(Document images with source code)
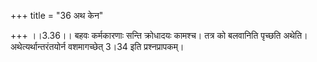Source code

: +++
title = "36 अथ केन"

+++
।।3.36।। बहवः कर्मकारणाः सन्ति क्रोधादयः कामश्च। तत्र को बलवानिति पृच्छति
अथेति। अथेत्यर्थान्तरंतयोर्न वशमागच्छेत् 3।34 इति प्रश्नप्रापकम्।
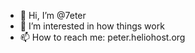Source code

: - 👋 Hi, I’m @7eter
- 👀 I’m interested in how things work
- 📫 How to reach me: peter.heliohost.org

<!---
peteramried/peteramried is a ✨ special ✨ repository because its `README.md` (this file) appears on your GitHub profile.
You can click the Preview link to take a look at your changes.
--->
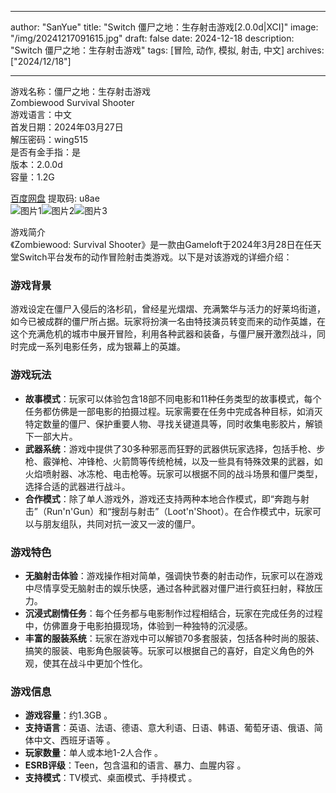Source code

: 
---
author: "SanYue"
title: "Switch 僵尸之地：生存射击游戏[2.0.0d|XCI]"
image: "/img/20241217091615.jpg"
draft: false
date: 2024-12-18
description: "Switch 僵尸之地：生存射击游戏"
tags: [冒险, 动作, 模拟, 射击, 中文]
archives: ["2024/12/18"]

---

游戏名称：僵尸之地：生存射击游戏   
Zombiewood Survival Shooter    
游戏语言：中文  
首发日期：2024年03月27日  
解压密码：wing515  
是否有金手指：是  
版本：2.0.0d   
容量：1.2G

[百度网盘](https://pan.baidu.com/s/1vodAtjtRtbks2j5q5YB2jQ) 提取码: u8ae  
![图片1](/img/scrjo0.jpg)![图片2](/img/scrjo5.jpg)![图片3](/img/scrjox.jpg)  

游戏简介  
《Zombiewood: Survival Shooter》是一款由Gameloft于2024年3月28日在任天堂Switch平台发布的动作冒险射击类游戏。以下是对该游戏的详细介绍：

### 游戏背景
游戏设定在僵尸入侵后的洛杉矶，曾经星光熠熠、充满繁华与活力的好莱坞街道，如今已被成群的僵尸所占据。玩家将扮演一名由特技演员转变而来的动作英雄，在这个充满危机的城市中展开冒险，利用各种武器和装备，与僵尸展开激烈战斗，同时完成一系列电影任务，成为银幕上的英雄。

### 游戏玩法
- **故事模式**：玩家可以体验包含18部不同电影和11种任务类型的故事模式，每个任务都仿佛是一部电影的拍摄过程。玩家需要在任务中完成各种目标，如消灭特定数量的僵尸、保护重要人物、寻找关键道具等，同时收集电影胶片，解锁下一部大片。
- **武器系统**：游戏中提供了30多种邪恶而狂野的武器供玩家选择，包括手枪、步枪、霰弹枪、冲锋枪、火箭筒等传统枪械，以及一些具有特殊效果的武器，如火焰喷射器、冰冻枪、电击枪等。玩家可以根据不同的战斗场景和僵尸类型，选择合适的武器进行战斗。
- **合作模式**：除了单人游戏外，游戏还支持两种本地合作模式，即“奔跑与射击”（Run'n'Gun）和“搜刮与射击”（Loot'n'Shoot）。在合作模式中，玩家可以与朋友组队，共同对抗一波又一波的僵尸。

### 游戏特色
- **无脑射击体验**：游戏操作相对简单，强调快节奏的射击动作，玩家可以在游戏中尽情享受无脑射击的娱乐快感，通过各种武器对僵尸进行疯狂扫射，释放压力。
- **沉浸式剧情任务**：每个任务都与电影制作过程相结合，玩家在完成任务的过程中，仿佛置身于电影拍摄现场，体验到一种独特的沉浸感。
- **丰富的服装系统**：玩家在游戏中可以解锁70多套服装，包括各种时尚的服装、搞笑的服装、电影角色服装等。玩家可以根据自己的喜好，自定义角色的外观，使其在战斗中更加个性化。

### 游戏信息
- **游戏容量**：约1.3GB 。
- **支持语言**：英语、法语、德语、意大利语、日语、韩语、葡萄牙语、俄语、简体中文、西班牙语等 。
- **玩家数量**：单人或本地1-2人合作 。
- **ESRB评级**：Teen，包含温和的语言、暴力、血腥内容 。
- **支持模式**：TV模式、桌面模式、手持模式 。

▶ _What the exercise asks_: Output nothing but the line containing "- **合作模式**：除了单" and each line after it in the entries above, exactly as written.

▶ _Answer space_:
- **合作模式**：除了单人游戏外，游戏还支持两种本地合作模式，即“奔跑与射击”（Run'n'Gun）和“搜刮与射击”（Loot'n'Shoot）。在合作模式中，玩家可以与朋友组队，共同对抗一波又一波的僵尸。

### 游戏特色
- **无脑射击体验**：游戏操作相对简单，强调快节奏的射击动作，玩家可以在游戏中尽情享受无脑射击的娱乐快感，通过各种武器对僵尸进行疯狂扫射，释放压力。
- **沉浸式剧情任务**：每个任务都与电影制作过程相结合，玩家在完成任务的过程中，仿佛置身于电影拍摄现场，体验到一种独特的沉浸感。
- **丰富的服装系统**：玩家在游戏中可以解锁70多套服装，包括各种时尚的服装、搞笑的服装、电影角色服装等。玩家可以根据自己的喜好，自定义角色的外观，使其在战斗中更加个性化。

### 游戏信息
- **游戏容量**：约1.3GB 。
- **支持语言**：英语、法语、德语、意大利语、日语、韩语、葡萄牙语、俄语、简体中文、西班牙语等 。
- **玩家数量**：单人或本地1-2人合作 。
- **ESRB评级**：Teen，包含温和的语言、暴力、血腥内容 。
- **支持模式**：TV模式、桌面模式、手持模式 。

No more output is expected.